Le scadenze fiscali fissate per il 20 luglio non sono state prorogate ulteriormente, dopo un primo rinvio dal 30 giugno. Molti commercialisti speravano che il governo concedesse loro più tempo, ma le casse dello Stato non potevano più permettersi di rimandare le entrate attese (per un gettito da circa 8,4 miliardi di euro); e così si sono trovati a dover gestire un carico di versamenti all'Agenzia delle Entrate non indifferente. Circa 4,5 milioni di partite Iva hanno dovuto saldare al Fisco quanto dovuto, ma non è finita qui. Infatti, ci sono ancora ben 142 scadenze fiscali fino al 31 luglio. In soli dieci giorni quindi, autonomi, professionisti e imprese avranno a che fare con un ulteriore ingorgo di scadenze fiscali.

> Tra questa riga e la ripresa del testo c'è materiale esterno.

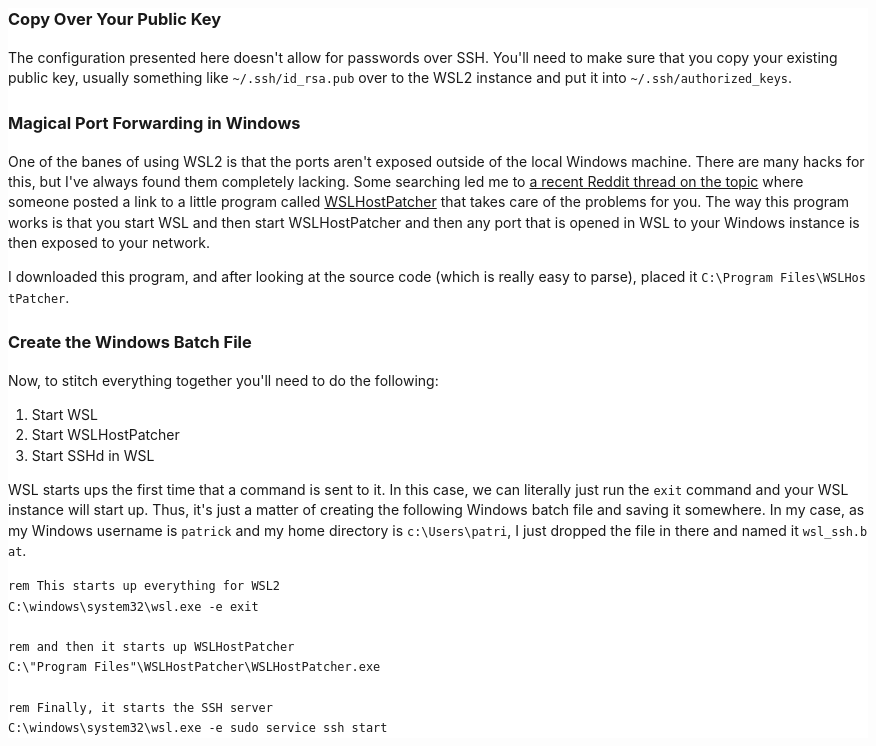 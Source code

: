 ### Copy Over Your Public Key

The configuration presented here doesn't allow for passwords over SSH. You'll
need to make sure that you copy your existing public key, usually something
like `~/.ssh/id_rsa.pub` over to the WSL2 instance and put it into
`~/.ssh/authorized_keys`.


<a id="org40cbf73"></a>

### Magical Port Forwarding in Windows

One of the banes of using WSL2 is that the ports aren't exposed outside of the
local Windows machine. There are many hacks for this, but I've always found
them completely lacking.  Some searching led me to [a recent Reddit thread on
the
topic](https://www.reddit.com/r/bashonubuntuonwindows/comments/qqsjcz/for_windows_11_wslg_whats_the_recommended_way_to/)
where someone posted a link to a little program called
[WSLHostPatcher](https://github.com/CzBiX/WSLHostPatcher) that takes care of
the problems for you. The way this program works is that you start WSL and then
start WSLHostPatcher and then any port that is opened in WSL to your Windows
instance is then exposed to your network.

I downloaded this program, and after looking at the source code (which is
really easy to parse), placed it `C:\Program Files\WSLHostPatcher`.


<a id="org05edb4e"></a>
### Create the Windows Batch File

Now, to stitch everything together you'll need to do the following:

1.  Start WSL
2.  Start WSLHostPatcher
3.  Start SSHd in WSL

WSL starts ups the first time that a command is sent to it. In this case, we
can literally just run the `exit` command and your WSL instance will start up.
Thus, it's just a matter of creating the following Windows batch file and
saving it somewhere. In my case, as my Windows username is `patrick` and my
home directory is `c:\Users\patri`, I just dropped the file in there and named
it `wsl_ssh.bat`.

```
rem This starts up everything for WSL2
C:\windows\system32\wsl.exe -e exit

rem and then it starts up WSLHostPatcher
C:\"Program Files"\WSLHostPatcher\WSLHostPatcher.exe

rem Finally, it starts the SSH server
C:\windows\system32\wsl.exe -e sudo service ssh start
```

Considerando anche gli adempimenti già scaduti, gli appuntamenti con il Fisco raggiungono quota 246. Come sempre, rimandiamo allo scadenzario fiscale dell'Agenzia delle Entrate per consultare la lista completa dei versamenti dovuti. Ad ogni modo, le partite Iva non sono state le sole a protestare contro la decisione del governo di non prorogare la scadenza. Il dibattito, infatti, si è acceso anche all'interno delle forze politiche. Il ministro degli Esteri, Luigi Di Maio, si era detto favorevole a un rinvio: "C’è un dibattito in corso, io sono tra quelli che pensa che si debba prorogare il termine, non possiamo pensare di far pagare le tasse nel momento in cui l’Italia sta uscendo da un periodo di pandemia, dobbiamo dare respiro ai nostri imprenditori", aveva commentato.

Le critiche più dure erano però arrivate dall'opposizione. "Rinviare il pagamento delle tasse di luglio almeno al 30 settembre. Lo chiedono i 118.000 commercialisti, lo chiedono imprenditori e lavoratori, lo chiede la Lega, lo chiede il buonsenso. Governo, sveglia", aveva affermato il segretario del Carroccio, Matteo Salvini. Per poi lanciare sui social l'hastag #governoladro e aggiungere: "Oggi 5 milioni di lavoratori italiani (soprattutto Partite Iva) dovranno pagare 8mld di tasse, senza sconti e senza rinvii. Dopo quattro mesi di chiusura… Incredibile. Aiuteremo chi non potrà pagare, non per malafede o cattiva volontà, ma per difficoltà vera".